Mohammad Hossein Eslamian, the deputy head of Home Appliance Sellers Association, told ILNA that imports can damage domestic production in areas where we have made progress, built capacity and set up production lines over the years, but in case of appliances where local production cannot meet domestic demand or lacks the required quality, it will be beneficial.

“There are certain household appliances for which there is domestic demand, but we don’t have the manufacturing ability. This demand does not vanish because local industries cannot supply it, so it is instead supplied by smuggling into the country,” he added.

Eslamian believes the ban on the import of these products needs to be lifted so the economy can benefit from legal import tariffs while meeting domestic demand.

“We have the option of importing spare parts. This way, we can fill in the technological gap and transfer technical know-how, increase product quality and reduce contraband in the market. This will also generate numerous job opportunities for our youth,” he added.

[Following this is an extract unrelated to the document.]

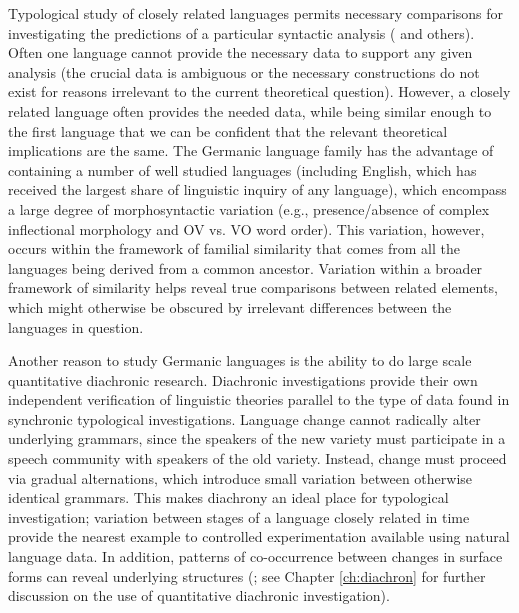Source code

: Typological study of closely related languages permits necessary comparisons for investigating the predictions of a particular syntactic analysis (\citealt{kayne.1996} and others). Often one language cannot provide the necessary data to support any given analysis (the crucial data is ambiguous or the necessary constructions do not exist for reasons irrelevant to the current theoretical question). However, a closely related language often provides the needed data, while being similar enough to the first language that we can be confident that the relevant theoretical implications are the same. The Germanic language family has the advantage of containing a number of well studied languages (including English, which has received the largest share of linguistic inquiry of any language), which encompass a large degree of morphosyntactic variation (e.g., presence/absence of complex inflectional morphology and OV vs. VO word order). This variation, however, occurs within the framework of familial similarity that comes from all the languages being derived from a common ancestor. Variation within a broader framework of similarity helps reveal true comparisons between related elements, which might otherwise be obscured by irrelevant differences between the languages in question.

Another reason to study Germanic languages is the ability to do large scale quantitative diachronic research. Diachronic investigations provide their own independent verification of linguistic theories parallel to the type of data found in synchronic typological investigations. Language change cannot radically alter underlying grammars, since the speakers of the new variety must participate in a speech community with speakers of the old variety. Instead, change must proceed via gradual alternations, which introduce small variation between otherwise identical grammars. This makes diachrony an ideal place for typological investigation; variation between stages of a language closely related in time provide the nearest example to controlled experimentation available using natural language data. In addition, patterns of co-occurrence between changes in surface forms can reveal underlying structures (\citet{Kroch.1989}; see Chapter \ref{ch:diachron} for further discussion on the use of quantitative diachronic investigation).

The official acknowledged that import bans are not permanent anywhere in a country’s industry and economy.

“If we want our home appliance industry to grow and find the capability to compete in both domestic and international markets, we have to prepare the grounds for it. One way to do this is to lift import bans so local industries feel the need to up their game, build the required infrastructure, acquire the latest technologies and improve their product quality,” he said.     

According to the head of Iran’s Household Appliances Industry Union, Iran’s home appliance market is currently worth $6 billion per annum, 40% of which are dominated by contraband.

“Smuggled home appliances make up around $2.5 billion of the domestic market. The share of smaller items and kitchenware such as cutlery, crockery and crystal artifacts are higher, which has put the producers of these products in a hard place,” Alireza Mohammadi Daniali was also quoted as saying by the news portal of Tehran Chamber of Commerce, Industries, Mines and Agriculture.

Since past two years, he added, when the international giants of home appliances left Iran to flee the economic sanctions against the country and the repercussions that would plight them, local producers stepped in and filled the void.

Noting that smuggling is harming local businesses, Mohammadi urged the government to step in and support the domestic firms, given that on top of the contraband issue, producers are now dealing with the Covid-19 pandemic, consumers’ reduced purchasing power and a stagnant market.

“We are not saying that imports must be banned. What we want is for official imports to take place under the industrial strategic framework. The Iranian government, like all others across the globe, from the US to China, should support its domestic production and safeguard its industries and employment. Here, the private sector, Iran and Tehran chambers of commerce in particular, should step in and do their part as well.”  

Due to weak economic diplomacy on the part of the government, he said, the export of Iranian home appliances only averages $200 million per year, which is much less than what the country is capable of.

“These products are mainly exported to Iraq, Afghanistan, Azerbaijan Republic and Armenia, and a small portion goes to some European countries,” he added.